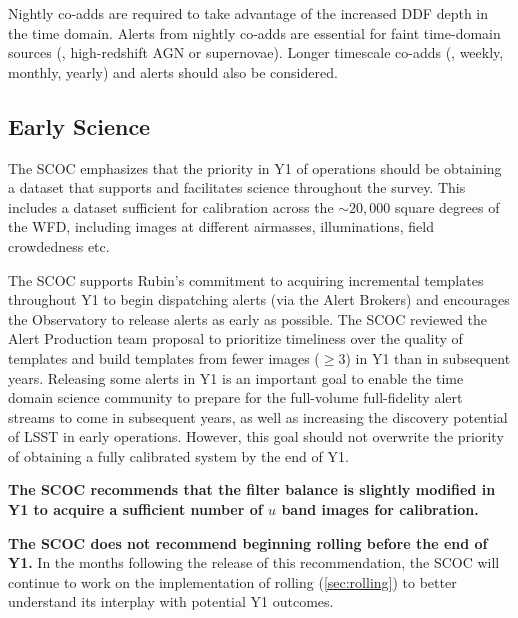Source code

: Nightly co-adds are required to take advantage of the increased DDF depth in the time domain. Alerts from nightly co-adds are essential for faint time-domain sources (\eg , high-redshift AGN or supernovae). Longer timescale co-adds (\eg , weekly, monthly, yearly) and alerts should also be considered.





\FloatBarrier

\subsection{Early Science}\label{sec:early}

 The SCOC emphasizes that the priority in Y1 of operations should be obtaining a dataset that supports and facilitates science throughout the survey. This includes a dataset sufficient for calibration across the $\sim 20,000$ square degrees of the WFD, including images at different airmasses, illuminations, field crowdedness etc. 
 
 The SCOC supports Rubin's commitment to acquiring incremental templates throughout Y1 to begin dispatching alerts (via the Alert Brokers) and encourages the Observatory to release alerts as early as possible. The SCOC reviewed the Alert Production team proposal to prioritize timeliness over the quality of templates and build templates from fewer images ($\geq 3$) in Y1 than in subsequent years. Releasing some alerts in Y1 is an important goal to enable the time domain science community to prepare for the full-volume full-fidelity alert streams to come in subsequent years, as well as increasing the discovery potential of LSST in early operations. However, this goal should not overwrite the priority of obtaining a fully calibrated system by the end of Y1.

 {\bf The SCOC recommends that the filter balance is slightly modified in Y1 to acquire a sufficient number of $u$ band images for calibration. }

 {\bf The SCOC does not recommend beginning rolling before the end of Y1.} In the months following the release of this recommendation, the SCOC will continue to work on the implementation of rolling (\autoref{sec:rolling}) to better understand its interplay with potential Y1 outcomes. 


\FloatBarrier



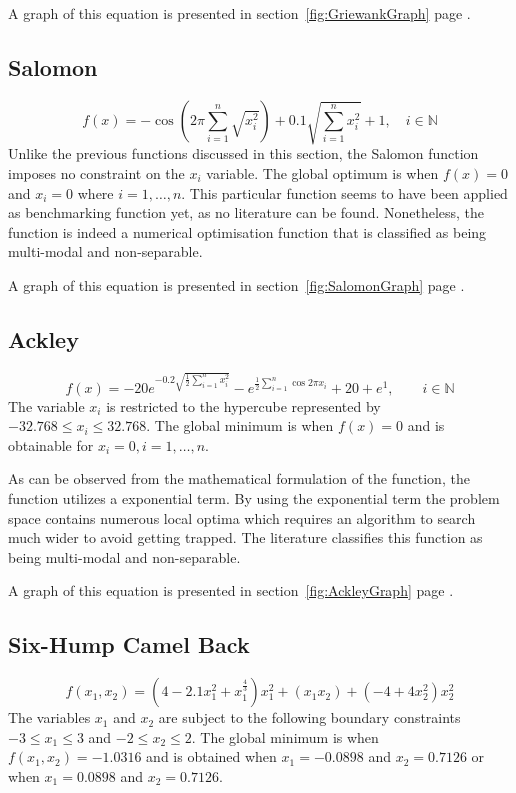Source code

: A graph of this equation is presented in section~\ref{fig:GriewankGraph} page \pageref{fig:GriewankGraph}.
\subsection{Salomon}
\begin{equation}
	f(x) = -\cos{(2\pi\sum_{i=1}^n\sqrt{x_i^2})} + 0.1 \sqrt{\sum_{i=1}^n x_i^2} + 1, \quad i \in \mathbb{N}
\end{equation}
Unlike the previous functions discussed in this section, the Salomon function imposes no constraint on the $x_i$ variable. The global optimum is when $f(x) = 0$ and $x_i = 0$ where $i = 1,\ldots,n$. This particular function seems to have been applied as benchmarking function yet, as no literature can be found. Nonetheless, the function is indeed a numerical optimisation function that is classified as being multi-modal and non-separable\cite{salamonwebsite}.

A graph of this equation is presented in section~\ref{fig:SalomonGraph} page \pageref{fig:SalomonGraph}.
\subsection{Ackley}
\begin{equation}
	f(x) = -20e^{-0.2\sqrt{\frac{1}{2}\sum_{i=1}^n x_i^2}} - e^{\frac{1}{2}\sum_{i=1}^n\cos{2\pi x_i}} + 20 + e^1, \qquad i \in \mathbb{N}
\end{equation}
The variable $x_i$ is restricted to the hypercube represented by $-32.768 \leq x_i \leq 32.768$\cite{numericalABC,ABCCompareStudy,ARPSO,TestFunctions}. The global minimum is when $f(x) = 0$ and is obtainable for $x_i = 0, i = 1,\ldots,n$\cite{numericalABC,ABCCompareStudy,ARPSO,TestFunctions}.

As can be observed from the mathematical formulation of the function, the function utilizes a exponential term. By using the exponential term the problem space contains numerous local optima which requires an algorithm to search much wider to avoid getting trapped. The literature classifies this function as being multi-modal and non-separable\cite{adaptPSO,ABCCompareStudy,numericalABC,TestFunctions}.

A graph of this equation is presented in section~\ref{fig:AckleyGraph} page \pageref{fig:AckleyGraph}.
\subsection{Six-Hump Camel Back}
\begin{equation}
	f(x_1,x_2) = (4 - 2.1x_1^2 + x_1^{\frac{4}{3}})x_1^2 + (x_1x_2) + (-4 + 4x_2^2)x_2^2
\end{equation}
The variables $x_1$ and $x_2$ are subject to the following boundary constraints $-3 \leq x_1 \leq 3$ and $-2 \leq x_2 \leq 2$\cite{DistributedHierarchicalGA,TestFunctions}. The global minimum is when $f(x_1,x_2) = -1.0316$ and is obtained when $x_1 = -0.0898$ and $x_2 = 0.7126$ or when  $x_1 = 0.0898$ and $x_2 = 0.7126$\cite{DistributedHierarchicalGA,TestFunctions}.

• _Task directions_
Give only the number of lines above that hold the string "priority".

• _Expected answer_
2